Summary

A regression in the serialization of java.time class objects was resolved by reverting incompatible changes to the types of primitive fields. Previous changes to the primitive fields caused the serialized class objects to be incompatible with previous versions.

Problem

A change was made, in JDK-8334742, to convert fields of java.time.LocalDate from short to byte. Similar changes were make to YearMonth, MonthDay, and HirjahDate to reduce the size of the fields and enable tighter packing and reduced memory.

The incompatibility was reported between JDK 25 and previous versions including JDK 21 and JDK 24. An IllegalClassExceptionexception is thrown when deserializing class objects such as LocalDate, on JDK 21 that had been serialized using JDK 25. No problem has been reported for instances of LocalDate or other java.time classes.

There is no impact on the the serialization java.time instances due to the use of a serialization proxy to encode and decode the serialized form. For example, the serialization proxy for LocalDate is a java.time.Ser class. The LocalDate class implements writeReplace and readResolve to substitute an instance of java.time.Ser for the LocalDate in the stream. The Ser class is Externalizable and explicitly encodes and decodes the type and values of the LocalDate to and from primitive values in the serialized form. The LocalDate.class object is not serialized or deserialized, the identity of the class is represented in the stream by a well known constant.

The serialization and deserialization of class objects uses a dedicated representation of the class in the serialized form specified by the Java Serialization spec and implemented by ObjectStreamClass. The class representation contains the class name, some flags, the serial version uid (SVUID), and for each field the name and type of the field. All class objects are serializable regardless of whether the class implements Serializable. For non-Serializable classes, the information is limited to the class name and well known SVUID value (0).

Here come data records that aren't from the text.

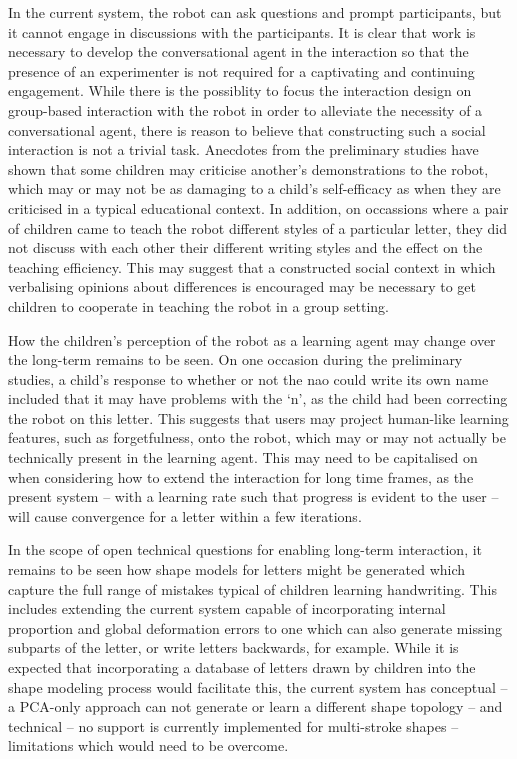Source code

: \documentclass{sig-alternate}
\begin{document}
In the current system, the robot can ask questions and prompt participants, but it 
cannot engage in discussions with the participants. It is clear that work is necessary 
to develop the conversational agent in the interaction so that the presence of an 
experimenter is not required for a captivating and continuing engagement. While there is the 
possiblity to focus the interaction design on group-based interaction with the robot 
in order to alleviate the necessity of a conversational agent, there is reason to 
believe that constructing such a social interaction is not a trivial task. Anecdotes 
from the preliminary studies have shown that some children may criticise another's 
demonstrations to the robot, which may or may not be as damaging to a child's 
self-efficacy as when they are criticised in a typical educational context. In addition,
on occassions where a pair of children came to teach the robot different styles of a 
particular letter, they did not discuss with each other their different writing styles 
and the effect on the teaching efficiency. This may suggest that a constructed social context in 
which verbalising opinions about differences is encouraged may be necessary to get children 
to cooperate in teaching the robot in a group setting.  

How the children's perception of the robot as a learning agent may change over the 
long-term remains to be seen. On one occasion during the preliminary studies, a 
child's response to whether or not the {\sc nao} could write its own name included that it 
may have problems with the `n', as the child had been correcting the robot on this 
letter. This suggests that users may project human-like learning features, such as 
forgetfulness, onto the robot, which may or may not actually be technically present 
in the learning agent. This may need to be capitalised on when considering how to 
extend the interaction for long time frames, as the present system -- with a learning rate 
such that progress is evident to the user -- will cause convergence for a letter within a 
few iterations.

In the scope of open technical questions for enabling long-term interaction, it remains to be seen how shape models
for letters might be generated which capture the full range of mistakes typical
of children learning handwriting. This includes extending the current system capable of
incorporating internal proportion and global deformation errors to one which can
also generate missing subparts of the letter, or write letters backwards, for example. 
While it is expected that incorporating a
database of letters drawn by children into the shape modeling process would
facilitate this, the current system has conceptual -- a PCA-only approach can not
generate or learn a different shape topology -- and technical -- no support is currently implemented for
multi-stroke shapes -- limitations which would need to be overcome.
\end{document}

When deserializing a class object, the name of the class is used to find the local class of the same name. The description of the class in the stream is compared with the local class to determine if the data in the stream is compatible with the local class. The class is compatible if all of the following are true:

• The class name matches
• The SVUID matches
• Both the stream class and the local class have the same declaration of Serializable and Externalizable
• For each field, the type of the field matches (short == short, int == int, Object == Object, etc.)
• For Enums, the SVUID must be zero and there are zero fields
• Fields must be in canonical order, sorted by primitive vs Object and by name
• Primitive type fields have the same type
• (Object type fields are checked for assignment compatibility when assigned)
• (Compatible changes allow fields to be added or removed between stream class and local class)

The original change resulted in class objects whose serialized form was incompatible with prior releases. Specifically, the change from short to byte on the fields.

The incompatibility was not detected during review. The serialized form of instances was not changed and the sensitivity to changing the primitive field types was not known. The SVUID for LocalDate is declared as a fixed value. If no SVUID was declared it would have been computed from the field names and types and found to have been modified because the field type changed.

The SVUID is not the only condition that determines compatibility, so focusing on it as the only solution is insufficient.

There are no tests of the serialized and deserialized java.time class objects across versions. For most serializable classes, the class object is serialized as part of serializing every instance and deserialized as part of deserializing every instance. However, because java.time use serialization proxies, the original class object is not serialized or deserialized. Without any use of serializing or deserializing the class objects the incompatibility was not detected by tests.

Solution

For JDK 25, the solution is to revert the original change in JDK-8334742, restoring the primitive types of each field in the 4 affected classes. Additional solutions are needed to avoid, detect, or remedy incompatibilities in serialization of class objects to verify serialization compatibility policy:

The default de facto serialization policy for types in the base module  
"forwards and backwards in perpetuity." 

Developers/Documentation: During design and development of new or updated implementations developers should be made aware of the constraints on evolution through documentation, release notes, and any tools that can be provided to expose potential incompatibilities.

Javac: At compile time, Javac is in a position to observe and warn about conditions that exist in a single compilation. It has no visibility to past versions of the class. It does have some visibility into past versions in connection with the --release nnn compilation flags. Its (existing) information is related to classes and methods and public static field in previous released versions.

Testing: Detecting changes among versions needs known reference information to be compared with new versions. Giving feedback during development is very useful; being able to confirm for existing releases is necessary. The forwards and backwards element of the policy suggests that tests need to be run by older versions against the latest version.

One option would be to serialize every (for some every) public protected class and archive it to a file. Deserializing those classes would identify differences and allow for discriminating among the reasons. The testing could be incremental and provide warnings. After RPD1, the reference file can be updated and warnings turning into errors during testing.

Specification

There is no explicit specification change in the solution.